[THE TASK] Wherever the word "authors" appears in a line of the records, copy that line.

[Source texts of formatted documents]
━━━━━━━━━━━━━━━━━━━━━━━━━━━━━━
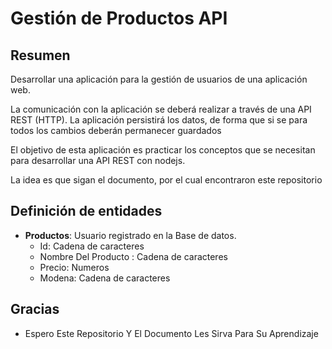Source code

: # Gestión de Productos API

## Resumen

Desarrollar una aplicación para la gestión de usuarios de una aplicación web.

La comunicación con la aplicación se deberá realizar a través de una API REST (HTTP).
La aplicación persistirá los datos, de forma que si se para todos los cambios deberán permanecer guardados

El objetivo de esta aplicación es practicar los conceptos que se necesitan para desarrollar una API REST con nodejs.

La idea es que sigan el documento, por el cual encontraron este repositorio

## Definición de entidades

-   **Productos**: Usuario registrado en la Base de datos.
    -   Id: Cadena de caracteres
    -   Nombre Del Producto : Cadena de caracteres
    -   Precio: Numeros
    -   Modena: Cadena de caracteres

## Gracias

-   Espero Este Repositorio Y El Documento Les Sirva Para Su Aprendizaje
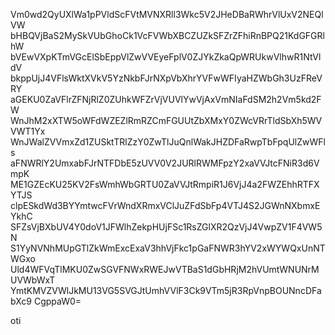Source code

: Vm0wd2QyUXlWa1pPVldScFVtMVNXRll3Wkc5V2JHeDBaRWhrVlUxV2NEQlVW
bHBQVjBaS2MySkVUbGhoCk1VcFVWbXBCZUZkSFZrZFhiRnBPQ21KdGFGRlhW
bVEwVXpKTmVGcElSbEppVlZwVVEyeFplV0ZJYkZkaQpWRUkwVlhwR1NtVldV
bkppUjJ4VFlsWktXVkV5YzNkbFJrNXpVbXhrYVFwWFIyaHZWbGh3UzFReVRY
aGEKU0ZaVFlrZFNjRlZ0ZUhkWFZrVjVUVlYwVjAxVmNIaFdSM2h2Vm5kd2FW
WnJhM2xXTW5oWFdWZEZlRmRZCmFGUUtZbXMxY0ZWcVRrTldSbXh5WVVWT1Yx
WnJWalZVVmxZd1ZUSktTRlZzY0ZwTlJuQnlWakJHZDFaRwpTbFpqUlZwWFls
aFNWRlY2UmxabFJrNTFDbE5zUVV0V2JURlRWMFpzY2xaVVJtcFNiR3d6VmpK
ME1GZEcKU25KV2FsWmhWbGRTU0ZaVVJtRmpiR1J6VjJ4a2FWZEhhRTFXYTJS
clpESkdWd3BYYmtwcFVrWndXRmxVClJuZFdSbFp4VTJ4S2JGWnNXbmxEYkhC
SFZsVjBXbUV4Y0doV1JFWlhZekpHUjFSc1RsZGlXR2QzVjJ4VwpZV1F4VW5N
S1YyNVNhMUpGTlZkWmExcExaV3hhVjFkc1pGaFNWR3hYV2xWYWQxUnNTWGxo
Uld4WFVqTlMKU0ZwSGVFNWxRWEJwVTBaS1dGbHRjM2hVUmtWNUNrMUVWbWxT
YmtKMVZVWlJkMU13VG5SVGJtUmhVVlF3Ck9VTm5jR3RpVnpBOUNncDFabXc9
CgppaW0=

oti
━━━━━━━━━━━━━━━━━━━━━━━━━━━━━━
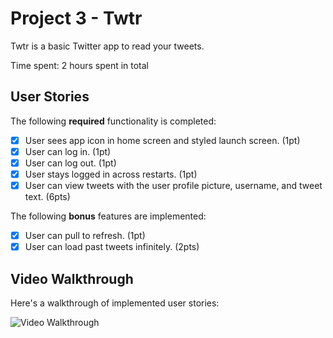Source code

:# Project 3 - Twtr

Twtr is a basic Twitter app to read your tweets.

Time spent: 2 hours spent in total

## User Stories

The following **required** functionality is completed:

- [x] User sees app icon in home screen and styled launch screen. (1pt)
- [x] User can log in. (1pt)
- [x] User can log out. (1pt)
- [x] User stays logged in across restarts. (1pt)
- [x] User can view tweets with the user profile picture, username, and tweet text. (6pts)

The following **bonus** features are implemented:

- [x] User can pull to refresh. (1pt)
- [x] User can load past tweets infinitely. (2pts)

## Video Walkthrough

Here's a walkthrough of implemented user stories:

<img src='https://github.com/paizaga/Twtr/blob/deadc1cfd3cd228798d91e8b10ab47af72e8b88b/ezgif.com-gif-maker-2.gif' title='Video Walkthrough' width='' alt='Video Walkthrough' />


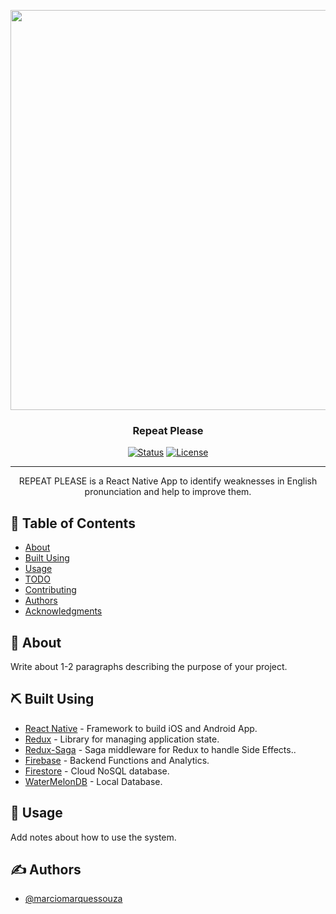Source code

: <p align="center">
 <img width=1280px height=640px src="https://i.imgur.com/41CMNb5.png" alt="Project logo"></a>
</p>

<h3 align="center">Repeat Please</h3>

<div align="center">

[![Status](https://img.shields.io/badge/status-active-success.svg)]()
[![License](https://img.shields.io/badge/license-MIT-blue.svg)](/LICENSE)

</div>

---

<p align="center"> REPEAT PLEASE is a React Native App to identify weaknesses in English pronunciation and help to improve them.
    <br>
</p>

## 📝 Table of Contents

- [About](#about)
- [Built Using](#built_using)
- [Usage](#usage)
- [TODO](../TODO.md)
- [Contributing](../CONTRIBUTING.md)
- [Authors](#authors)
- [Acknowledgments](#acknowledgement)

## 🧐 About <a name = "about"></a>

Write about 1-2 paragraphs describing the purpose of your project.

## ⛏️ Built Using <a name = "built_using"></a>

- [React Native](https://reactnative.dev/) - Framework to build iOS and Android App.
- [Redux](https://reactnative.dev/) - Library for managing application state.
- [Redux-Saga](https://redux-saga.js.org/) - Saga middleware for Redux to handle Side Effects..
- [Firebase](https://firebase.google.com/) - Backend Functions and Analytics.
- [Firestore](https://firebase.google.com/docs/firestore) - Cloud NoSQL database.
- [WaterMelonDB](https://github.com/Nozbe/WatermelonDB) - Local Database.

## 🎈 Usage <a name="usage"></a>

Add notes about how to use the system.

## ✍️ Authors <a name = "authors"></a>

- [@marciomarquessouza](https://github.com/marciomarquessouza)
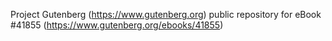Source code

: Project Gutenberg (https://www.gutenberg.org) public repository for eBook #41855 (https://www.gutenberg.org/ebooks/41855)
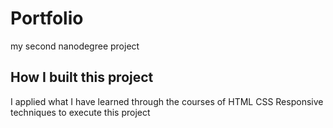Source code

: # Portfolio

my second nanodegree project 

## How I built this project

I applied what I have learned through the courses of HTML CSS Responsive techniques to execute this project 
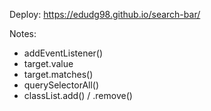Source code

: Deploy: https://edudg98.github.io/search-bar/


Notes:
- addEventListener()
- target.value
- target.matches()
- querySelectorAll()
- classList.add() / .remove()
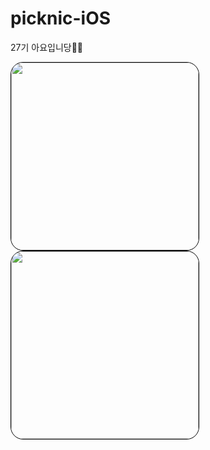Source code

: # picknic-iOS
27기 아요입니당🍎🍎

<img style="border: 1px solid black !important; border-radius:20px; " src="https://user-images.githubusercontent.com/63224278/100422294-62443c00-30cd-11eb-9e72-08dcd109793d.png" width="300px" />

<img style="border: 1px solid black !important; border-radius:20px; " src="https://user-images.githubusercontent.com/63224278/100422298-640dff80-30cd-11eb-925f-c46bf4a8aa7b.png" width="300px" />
━━━━━━━━━━━━━━━━━━━━━━━━━━━━━━
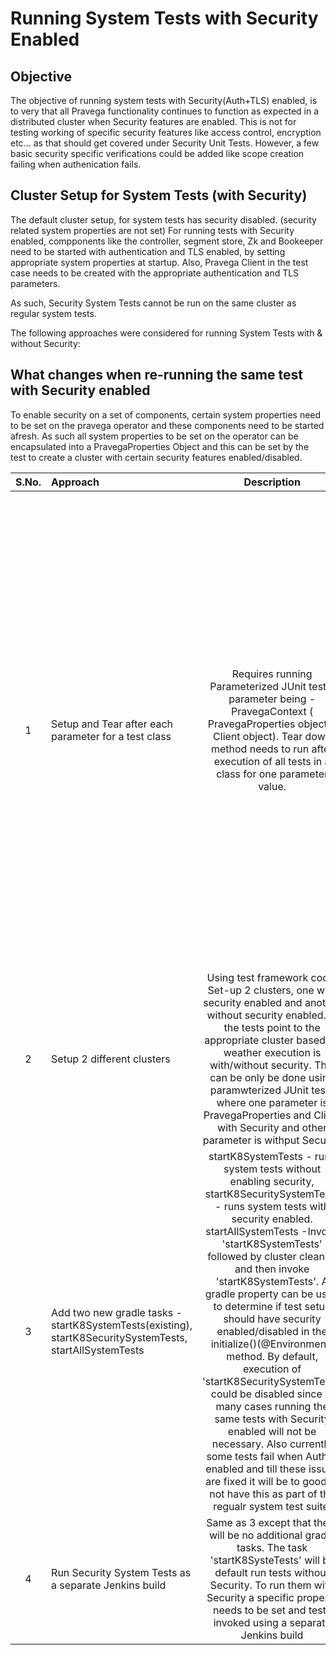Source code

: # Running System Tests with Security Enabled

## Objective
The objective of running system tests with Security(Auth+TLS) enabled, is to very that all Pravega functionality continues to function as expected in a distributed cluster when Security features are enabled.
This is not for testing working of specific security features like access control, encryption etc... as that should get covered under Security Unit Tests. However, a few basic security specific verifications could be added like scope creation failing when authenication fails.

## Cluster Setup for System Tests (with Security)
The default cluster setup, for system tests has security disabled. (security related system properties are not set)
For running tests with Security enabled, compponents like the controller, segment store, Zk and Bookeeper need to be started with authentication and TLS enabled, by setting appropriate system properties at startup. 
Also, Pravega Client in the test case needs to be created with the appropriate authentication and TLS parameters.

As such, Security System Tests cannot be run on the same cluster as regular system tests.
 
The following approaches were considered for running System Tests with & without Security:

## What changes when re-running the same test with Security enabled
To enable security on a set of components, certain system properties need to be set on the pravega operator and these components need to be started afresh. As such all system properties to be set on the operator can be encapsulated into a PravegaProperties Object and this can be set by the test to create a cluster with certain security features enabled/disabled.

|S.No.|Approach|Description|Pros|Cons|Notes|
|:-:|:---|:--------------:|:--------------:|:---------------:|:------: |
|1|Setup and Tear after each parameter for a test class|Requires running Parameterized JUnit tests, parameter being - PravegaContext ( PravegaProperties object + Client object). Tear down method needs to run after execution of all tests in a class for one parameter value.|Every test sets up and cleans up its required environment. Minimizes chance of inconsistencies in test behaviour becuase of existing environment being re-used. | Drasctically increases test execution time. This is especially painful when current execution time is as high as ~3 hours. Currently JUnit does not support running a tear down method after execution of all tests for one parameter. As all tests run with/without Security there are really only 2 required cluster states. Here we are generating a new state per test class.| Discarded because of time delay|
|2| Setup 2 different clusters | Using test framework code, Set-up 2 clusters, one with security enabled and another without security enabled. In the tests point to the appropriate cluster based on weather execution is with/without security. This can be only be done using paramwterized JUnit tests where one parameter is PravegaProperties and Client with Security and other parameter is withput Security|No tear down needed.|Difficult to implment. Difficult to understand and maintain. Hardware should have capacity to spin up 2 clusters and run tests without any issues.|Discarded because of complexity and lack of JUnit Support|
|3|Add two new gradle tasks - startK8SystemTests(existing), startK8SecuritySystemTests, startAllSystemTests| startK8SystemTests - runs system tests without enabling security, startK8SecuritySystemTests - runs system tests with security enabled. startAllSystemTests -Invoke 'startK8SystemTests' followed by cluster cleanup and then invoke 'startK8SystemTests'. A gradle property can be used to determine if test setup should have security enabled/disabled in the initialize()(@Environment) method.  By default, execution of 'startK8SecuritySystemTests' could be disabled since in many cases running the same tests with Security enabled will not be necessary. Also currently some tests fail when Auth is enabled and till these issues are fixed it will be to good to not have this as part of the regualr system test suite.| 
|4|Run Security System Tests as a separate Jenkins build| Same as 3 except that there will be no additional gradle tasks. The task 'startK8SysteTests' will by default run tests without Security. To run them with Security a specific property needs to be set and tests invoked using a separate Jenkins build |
━━━━━━━━━━━━━━━━━━━━━━━━━━━━━━
[EXERCISE RESPONSE]
- [Authors](#authors)
## ✍️ Authors <a name = "authors"></a>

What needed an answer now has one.